I begin walking out of the interrogation room with a plan already in mind. I start to search for Bethany, my partner of the last eight years.  On the way I run into Bethany’s boyfriend Logan, which she has not told the department about because they would force one of them to transfer.  “Hey Logan, do you know where Bethany is?”

“Yeah, I was just with her in the break room.  Man, I am so sorry to hear about your family.  I want you to know I am in charge of this case and am going to do everything in my power to bring these bastards to justice.”

“Thanks.”  Normally I am friendlier, but I am in search of Bethany, she is my answer to everything right now.  I walk off past the elevators, which are making that body cringe dinging noise for every floor, then into the break room, where I catch Bethany’s eye.  She motions me out then joins me.  She gives me one of those I don’t know what to say hugs.

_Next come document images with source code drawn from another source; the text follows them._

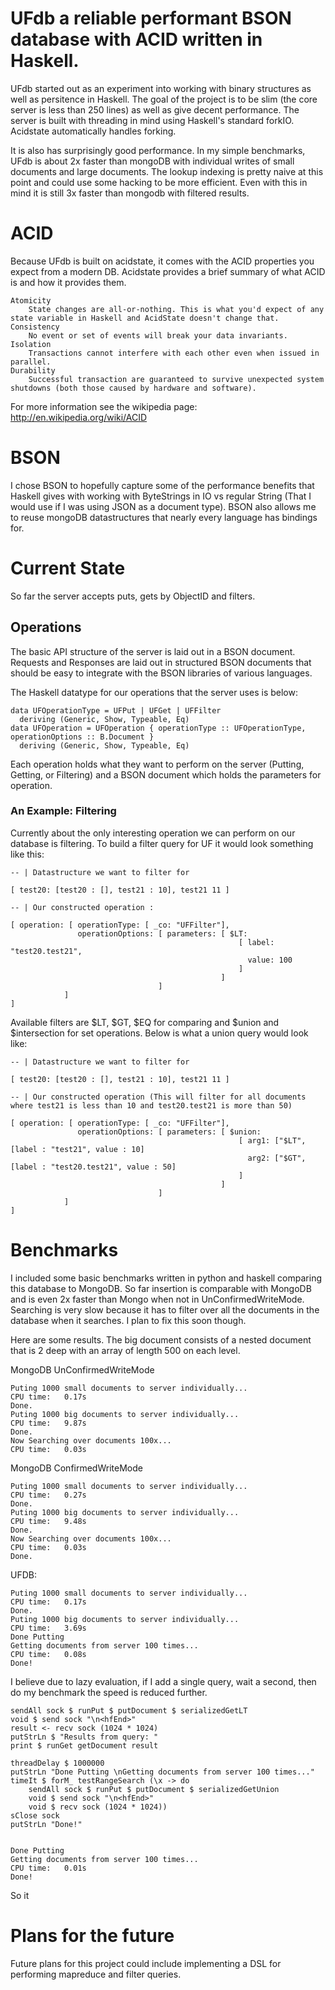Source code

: # UFdb a reliable performant BSON database with ACID written in Haskell.


UFdb started out as an experiment into working with binary structures as well as persitence in Haskell. The goal of the project is to be slim (the core server is less than 250 lines) as well as give decent performance. The server is built with threading in mind using Haskell's standard forkIO. Acidstate automatically handles forking. 

It is also has surprisingly good performance. In my simple benchmarks, UFdb is about 2x faster than mongoDB with individual writes of small documents and large documents. The lookup indexing is pretty naive at this point and could use some hacking to be more efficient.  Even with this in mind it is still 3x faster than mongodb with filtered results.


# ACID 

Because UFdb is built on acidstate, it comes with the ACID properties you expect from a modern DB. Acidstate provides a brief summary of what ACID is and how it provides them.

```
Atomicity
    State changes are all-or-nothing. This is what you'd expect of any state variable in Haskell and AcidState doesn't change that.
Consistency
    No event or set of events will break your data invariants.
Isolation
    Transactions cannot interfere with each other even when issued in parallel.
Durability
    Successful transaction are guaranteed to survive unexpected system shutdowns (both those caused by hardware and software). 
```

For more information see the wikipedia page: http://en.wikipedia.org/wiki/ACID

# BSON

I chose BSON to hopefully capture some of the performance benefits that Haskell gives with working with ByteStrings in IO vs regular String (That I would use if I was using JSON as a document type). BSON also allows me to reuse mongoDB datastructures that nearly every language has bindings for. 

# Current State

So far the server accepts puts, gets by ObjectID and filters.

## Operations

The basic API structure of the server is laid out in a BSON document. Requests and Responses are laid out in structured BSON documents that should be easy to integrate with the BSON libraries of various languages. 

The Haskell datatype for our operations that the server uses is below:

```
data UFOperationType = UFPut | UFGet | UFFilter
  deriving (Generic, Show, Typeable, Eq)
data UFOperation = UFOperation { operationType :: UFOperationType, operationOptions :: B.Document }
  deriving (Generic, Show, Typeable, Eq)
```

Each operation holds what they want to perform on the server (Putting, Getting, or Filtering) and a BSON document which holds the parameters for operation. 

### An Example: Filtering

Currently about the only interesting operation we can perform on our database is filtering. To build a filter query for UF it would look something like this:

```
-- | Datastructure we want to filter for

[ test20: [test20 : [], test21 : 10], test21 11 ]

-- | Our constructed operation :

[ operation: [ operationType: [ _co: "UFFilter"], 
               operationOptions: [ parameters: [ $LT: 
                                                   [ label: "test20.test21", 
                                                     value: 100
                                                   ]
                                               ]
                                 ]
            ]
]    

```

Available filters are $LT, $GT, $EQ for comparing and $union and $intersection for set operations.  Below is what a union query would look like:

```
-- | Datastructure we want to filter for

[ test20: [test20 : [], test21 : 10], test21 11 ]

-- | Our constructed operation (This will filter for all documents where test21 is less than 10 and test20.test21 is more than 50)

[ operation: [ operationType: [ _co: "UFFilter"], 
               operationOptions: [ parameters: [ $union: 
                                                   [ arg1: ["$LT", [label : "test21", value : 10]
                                                     arg2: ["$GT", [label : "test20.test21", value : 50]
                                                   ]
                                               ]
                                 ]
            ]
]    

```

# Benchmarks

I included some basic benchmarks written in python and haskell comparing this database to MongoDB. So far insertion is comparable with MongoDB and is even 2x faster than Mongo when not in UnConfirmedWriteMode. Searching is very slow because it has to filter over all the documents in the database when it searches. I plan to fix this soon though.

Here are some results. The big document consists of a nested document that is 2 deep with an array of length 500 on each level.

MongoDB UnConfirmedWriteMode

```
Puting 1000 small documents to server individually...
CPU time:   0.17s
Done.
Puting 1000 big documents to server individually...
CPU time:   9.87s
Done.
Now Searching over documents 100x...
CPU time:   0.03s
```

MongoDB ConfirmedWriteMode

```
Puting 1000 small documents to server individually...
CPU time:   0.27s
Done.
Puting 1000 big documents to server individually...
CPU time:   9.48s
Done.
Now Searching over documents 100x...
CPU time:   0.03s
Done.
```

UFDB:

```
Puting 1000 small documents to server individually...
CPU time:   0.17s
Done.
Puting 1000 big documents to server individually...
CPU time:   3.69s
Done Putting
Getting documents from server 100 times...
CPU time:   0.08s
Done!
```

I believe due to lazy evaluation, if I add a single query, wait a second, then do my benchmark the speed is reduced further.

```
sendAll sock $ runPut $ putDocument $ serializedGetLT
void $ send sock "\n<hfEnd>"
result <- recv sock (1024 * 1024)
putStrLn $ "Results from query: "
print $ runGet getDocument result
        
threadDelay $ 1000000
putStrLn "Done Putting \nGetting documents from server 100 times..."
timeIt $ forM_ testRangeSearch (\x -> do
    sendAll sock $ runPut $ putDocument $ serializedGetUnion
    void $ send sock "\n<hfEnd>"
    void $ recv sock (1024 * 1024))
sClose sock
putStrLn "Done!"
        
```

```
Done Putting
Getting documents from server 100 times...
CPU time:   0.01s
Done!
```

So it 

# Plans for the future

Future plans for this project could include implementing a DSL for performing mapreduce and filter queries.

She is not allowed to work on this case since she is Emma’s godmother, but since Logan is working on it, she can find things out.  “Bethany, I need you to use your connection with Logan and keep me informed on any leads you may find in the investigation.”     

“Brad, you know I will do anything for you, but what you are asking me may cost me my job.  I can’t even imagine what you are going through right now, but you need to think about what you are asking me to do.”

 “I couldn’t care less, Bethany.  I know this is highly unethical, but this is my family we are talking about.  I need to know what is going on.  Is there at least something you can tell me, something small, or just anything?”

She grabs my arm and pulls me away from everybody past the desks and ringing phones to a small quiet place in the corner, “Now what I’m going to tell you is probably going to send you more over the edge, but I just talked to Logan and he said he got the medical examiners report back, and there are signs of sexual assault on both Tara and Emma.  The Medical Examiner says there were three assailants.  They were able to find fingerprints in your house and we are running those as we speak.  Hopefully this is not these idiots first offense and their fingerprints will actually be in the system.  I want to help you more, but you know I can’t tell you the names of those guys if they get a hit on the prints.”  She starts looking around, and then reaches out to hand me a manila folder that has all of the reports.

I look down and whisper, “thank you,” put the folder in my jacket and walk out of the station house, all the while knowing I will find out who those men were and I am going to hunt them down myself.  Prison is not punishment enough for them.  Prison is not torture, so therefore the punishment is not enough.  I will take care of that.    

***

The clock now says 11:30, can that be right?  I hear more footsteps coming down the long hallway getting louder and louder, this time I know it is the prison commissioner coming to get me for my execution.  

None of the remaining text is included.